**** Entries supplied

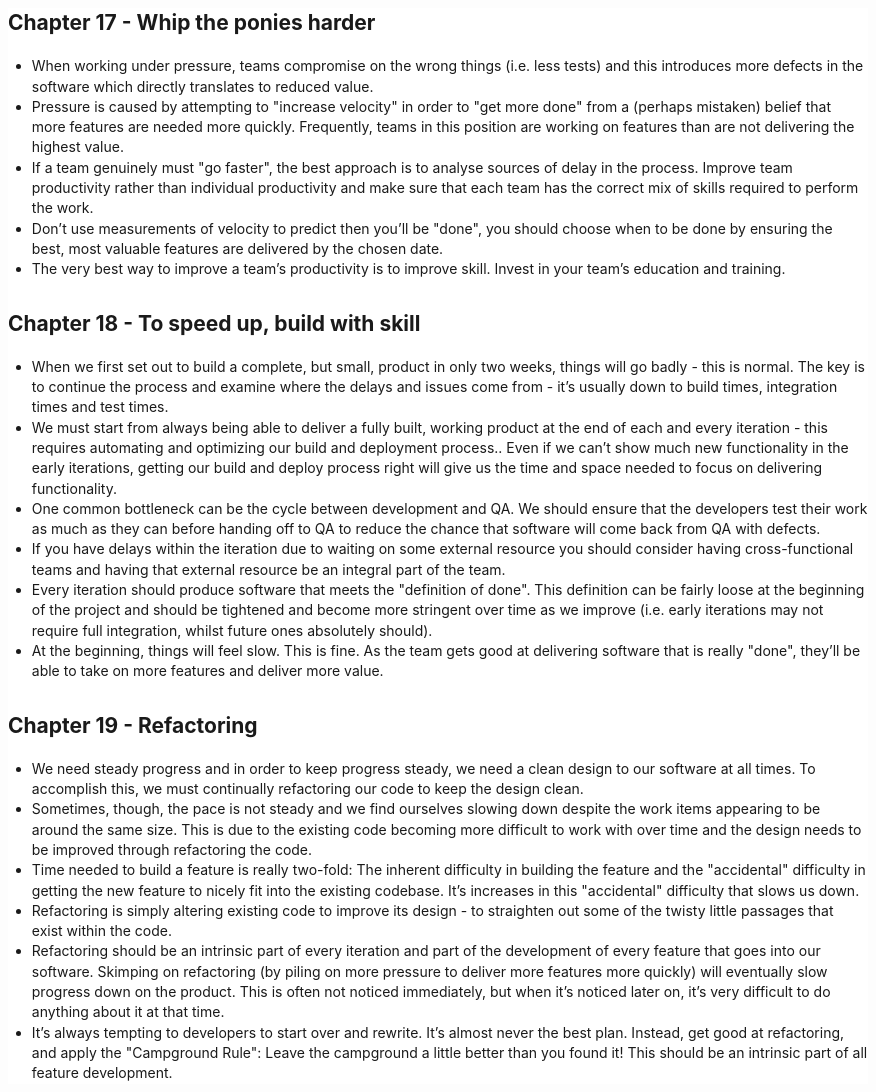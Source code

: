 ## Chapter 17 - Whip the ponies harder
* When working under pressure, teams compromise on the wrong things (i.e. less tests) and this introduces more defects in the software which directly translates to reduced value.
* Pressure  is caused by attempting to "increase velocity" in order to "get more done" from a (perhaps mistaken) belief that more features are needed more quickly.  Frequently, teams in this position are working on features than are not delivering the highest value.
* If a team genuinely must "go faster", the best approach is to analyse sources of delay in the process.  Improve team productivity rather than individual productivity and make sure that each team has the correct mix of skills required to perform the work.
* Don’t use measurements of velocity to predict then you’ll be "done", you should choose when to be done by ensuring the best, most valuable features are delivered by the chosen date.
* The very best way to improve a team’s productivity is to improve skill.  Invest in your team’s education and training.

## Chapter 18 - To speed up, build with skill
* When we first set out to build a complete, but small, product in only two weeks, things will go badly - this is normal.  The key is to continue the process and examine where the delays and issues come from - it’s usually down to build times, integration times and test times.
* We must start from always being able to deliver a fully built, working product at the end of each and every iteration - this requires automating and optimizing our build and deployment process..  Even if we can’t show much new functionality in the early iterations, getting our build and deploy process right will give us the time and space needed to focus on delivering functionality.
* One common bottleneck can be the cycle between development and QA.  We should ensure that the developers test their work as much as they can before handing off to QA to reduce the chance that software will come back from QA with defects.
* If you have delays within the iteration due to waiting on some external resource you should consider having cross-functional teams and having that external resource be an integral part of the team.
* Every iteration should produce software that meets the "definition of done".  This definition can be fairly loose at the beginning of the project and should be tightened and become more stringent over time as we improve (i.e. early iterations may not require full integration, whilst future ones absolutely should).
* At the beginning, things will feel slow.  This is fine.  As the team gets good at delivering software that is really "done", they’ll be able to take on more features and deliver more value.

## Chapter 19 - Refactoring
* We need steady progress and in order to keep progress steady, we need a clean design to our software at all times.  To accomplish this, we must continually refactoring our code to keep the design clean.
* Sometimes, though, the pace is not steady and we find ourselves slowing down despite the work items appearing to be around the same size.  This is due to the existing code becoming more difficult to work with over time and the design needs to be improved through refactoring the code.
* Time needed to build a feature is really two-fold:  The inherent difficulty in building the feature and the "accidental" difficulty in getting the new feature to nicely fit into the existing codebase.  It’s increases in this "accidental" difficulty that slows us down.
* Refactoring is simply altering existing code to improve its design - to straighten out some of the twisty little passages that exist within the code.
* Refactoring should be an intrinsic part of every iteration and part of the development of every feature that goes into our software.  Skimping on refactoring (by piling on more pressure to deliver more features more quickly) will eventually slow progress down on the product.  This is often not noticed immediately, but when it’s noticed later on, it’s very difficult to do anything about it at that time.
* It’s always tempting to developers to start over and rewrite. It’s almost never the best plan. Instead, get good at refactoring, and apply the "Campground Rule": Leave the campground a little better than you found it!  This should be an intrinsic part of all feature development.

********

■ **What is being asked**:
How many lines in the data above hold the word "Chapter"? Answer with the number alone.

■ **Written answer**:
3